AIM OF THE EXERCISE:
Filter the listing so that only lines with the word "Można" remain.

--------------------------------------------------

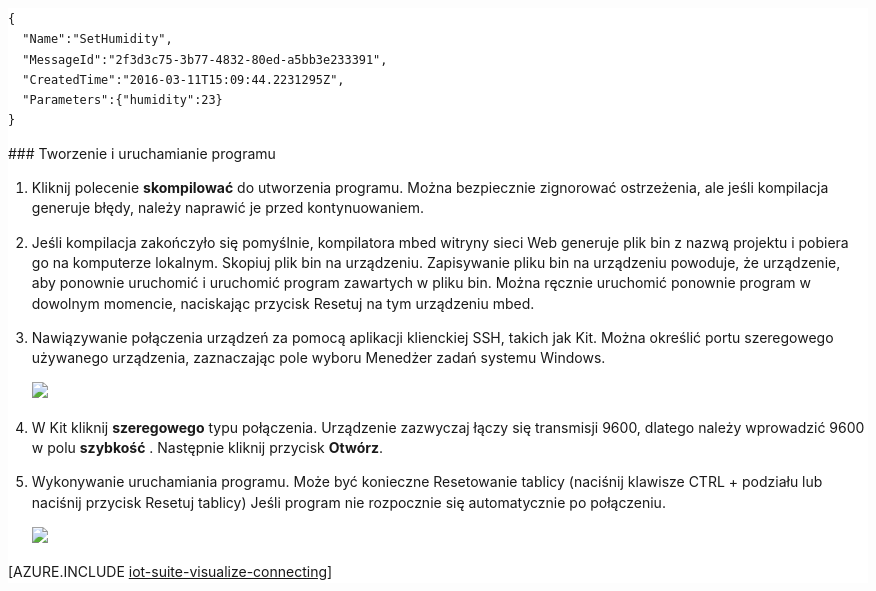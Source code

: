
 ```
{
  "Name":"SetHumidity",
  "MessageId":"2f3d3c75-3b77-4832-80ed-a5bb3e233391",
  "CreatedTime":"2016-03-11T15:09:44.2231295Z",
  "Parameters":{"humidity":23}
}
```

<a id="buildandrun"/>
### <a name="build-and-run-the-program"></a>Tworzenie i uruchamianie programu

1. Kliknij polecenie **skompilować** do utworzenia programu. Można bezpiecznie zignorować ostrzeżenia, ale jeśli kompilacja generuje błędy, należy naprawić je przed kontynuowaniem.

2. Jeśli kompilacja zakończyło się pomyślnie, kompilatora mbed witryny sieci Web generuje plik bin z nazwą projektu i pobiera go na komputerze lokalnym. Skopiuj plik bin na urządzeniu. Zapisywanie pliku bin na urządzeniu powoduje, że urządzenie, aby ponownie uruchomić i uruchomić program zawartych w pliku bin. Można ręcznie uruchomić ponownie program w dowolnym momencie, naciskając przycisk Resetuj na tym urządzeniu mbed.

3. Nawiązywanie połączenia urządzeń za pomocą aplikacji klienckiej SSH, takich jak Kit. Można określić portu szeregowego używanego urządzenia, zaznaczając pole wyboru Menedżer zadań systemu Windows.

    ![][11]

4. W Kit kliknij **szeregowego** typu połączenia. Urządzenie zazwyczaj łączy się transmisji 9600, dlatego należy wprowadzić 9600 w polu **szybkość** . Następnie kliknij przycisk **Otwórz**.

5. Wykonywanie uruchamiania programu. Może być konieczne Resetowanie tablicy (naciśnij klawisze CTRL + podziału lub naciśnij przycisk Resetuj tablicy) Jeśli program nie rozpocznie się automatycznie po połączeniu.

    ![][10]

[AZURE.INCLUDE [iot-suite-visualize-connecting](../../includes/iot-suite-visualize-connecting.md)]


[6]: ./media/iot-suite-connecting-devices-mbed/mbed1.png
[7]: ./media/iot-suite-connecting-devices-mbed/mbed2a.png
[8]: ./media/iot-suite-connecting-devices-mbed/mbed3a.png
[9]: ./media/iot-suite-connecting-devices-mbed/suite6.png
[10]: ./media/iot-suite-connecting-devices-mbed/putty.png
[11]: ./media/iot-suite-connecting-devices-mbed/mbed6.png

[lnk-mbed-home]: https://developer.mbed.org/platforms/FRDM-K64F/
[lnk-mbed-getstarted]: https://developer.mbed.org/platforms/FRDM-K64F/#getting-started-with-mbed
[lnk-mbed-pcconnect]: https://developer.mbed.org/platforms/FRDM-K64F/#pc-configuration
[lnk-serializer]: https://azure.microsoft.com/documentation/articles/iot-hub-device-sdk-c-intro/#serializer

--------------------------------------------------

REPLY TO THE TASK:
1. Kliknij polecenie **skompilować** do utworzenia programu. Można bezpiecznie zignorować ostrzeżenia, ale jeśli kompilacja generuje błędy, należy naprawić je przed kontynuowaniem.
2. Jeśli kompilacja zakończyło się pomyślnie, kompilatora mbed witryny sieci Web generuje plik bin z nazwą projektu i pobiera go na komputerze lokalnym. Skopiuj plik bin na urządzeniu. Zapisywanie pliku bin na urządzeniu powoduje, że urządzenie, aby ponownie uruchomić i uruchomić program zawartych w pliku bin. Można ręcznie uruchomić ponownie program w dowolnym momencie, naciskając przycisk Resetuj na tym urządzeniu mbed.
3. Nawiązywanie połączenia urządzeń za pomocą aplikacji klienckiej SSH, takich jak Kit. Można określić portu szeregowego używanego urządzenia, zaznaczając pole wyboru Menedżer zadań systemu Windows.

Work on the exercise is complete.